#### Collected data:
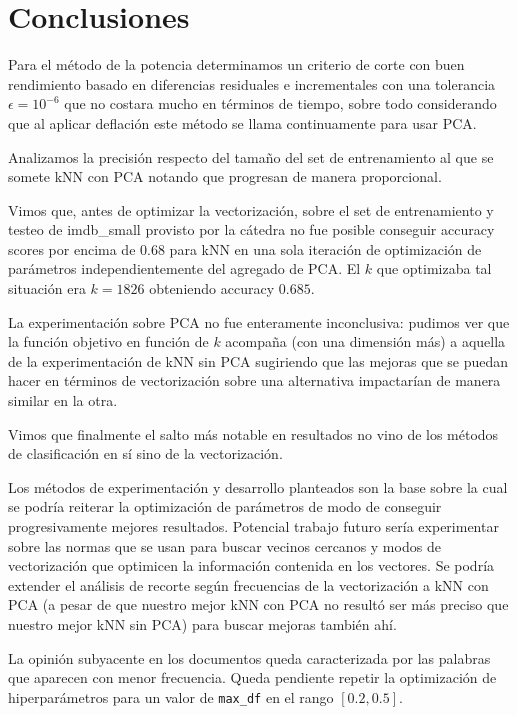 \section{Conclusiones}%

Para el método de la potencia determinamos un criterio de corte con buen rendimiento basado en diferencias residuales e incrementales con una tolerancia $\epsilon = 10^{-6}$ que no costara mucho en términos de tiempo, sobre todo considerando que al aplicar deflación este método se llama continuamente para usar PCA.

Analizamos la precisión respecto del tamaño del set de entrenamiento al que se somete kNN con PCA notando que progresan de manera proporcional.

Vimos que, antes de optimizar la vectorización, sobre el set de entrenamiento y testeo de imdb\_small provisto por la cátedra no fue posible conseguir accuracy scores por encima de $0.68$ para kNN en una sola iteración de optimización de parámetros independientemente del agregado de PCA. El $k$ que optimizaba tal situación era $k=1826$ obteniendo accuracy $0.685$.

La experimentación sobre PCA no fue enteramente inconclusiva: pudimos ver que la función objetivo en función de $k$ acompaña (con una dimensión más) a aquella de la experimentación de kNN sin PCA sugiriendo que las mejoras que se puedan hacer en términos de vectorización sobre una alternativa impactarían de manera similar en la otra.

Vimos que finalmente el salto más notable en resultados no vino de los métodos de clasificación en sí sino de la vectorización.


Los métodos de experimentación y desarrollo planteados son la base sobre la cual se podría reiterar la optimización de parámetros de modo de conseguir progresivamente mejores resultados.
Potencial trabajo futuro sería experimentar sobre las normas que se usan para buscar vecinos cercanos y modos de vectorización que optimicen la información contenida en los vectores. Se podría extender el análisis de recorte según frecuencias de la vectorización a kNN con PCA (a pesar de que nuestro mejor kNN con PCA no resultó ser más preciso que nuestro mejor kNN sin PCA) para buscar mejoras también ahí.

La opinión subyacente en los documentos queda caracterizada por las palabras
que aparecen con menor frecuencia. Queda pendiente repetir la optimización de
hiperparámetros para un valor de \texttt{max\_df} en el rango $[0.2, 0.5]$.
\label{sec:conclusiones}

#### Assignment:
Every record above should be written out again exactly; the pictures stay out of the copy.

#### Response to this exercise:
 \section{Conclusiones}%

Para el método de la potencia determinamos un criterio de corte con buen rendimiento basado en diferencias residuales e incrementales con una tolerancia $\epsilon = 10^{-6}$ que no costara mucho en términos de tiempo, sobre todo considerando que al aplicar deflación este método se llama continuamente para usar PCA.

Analizamos la precisión respecto del tamaño del set de entrenamiento al que se somete kNN con PCA notando que progresan de manera proporcional.

Vimos que, antes de optimizar la vectorización, sobre el set de entrenamiento y testeo de imdb\_small provisto por la cátedra no fue posible conseguir accuracy scores por encima de $0.68$ para kNN en una sola iteración de optimización de parámetros independientemente del agregado de PCA. El $k$ que optimizaba tal situación era $k=1826$ obteniendo accuracy $0.685$.

La experimentación sobre PCA no fue enteramente inconclusiva: pudimos ver que la función objetivo en función de $k$ acompaña (con una dimensión más) a aquella de la experimentación de kNN sin PCA sugiriendo que las mejoras que se puedan hacer en términos de vectorización sobre una alternativa impactarían de manera similar en la otra.

Vimos que finalmente el salto más notable en resultados no vino de los métodos de clasificación en sí sino de la vectorización.


Los métodos de experimentación y desarrollo planteados son la base sobre la cual se podría reiterar la optimización de parámetros de modo de conseguir progresivamente mejores resultados.
Potencial trabajo futuro sería experimentar sobre las normas que se usan para buscar vecinos cercanos y modos de vectorización que optimicen la información contenida en los vectores. Se podría extender el análisis de recorte según frecuencias de la vectorización a kNN con PCA (a pesar de que nuestro mejor kNN con PCA no resultó ser más preciso que nuestro mejor kNN sin PCA) para buscar mejoras también ahí.

La opinión subyacente en los documentos queda caracterizada por las palabras
que aparecen con menor frecuencia. Queda pendiente repetir la optimización de
hiperparámetros para un valor de \texttt{max\_df} en el rango $[0.2, 0.5]$.
\label{sec:conclusiones}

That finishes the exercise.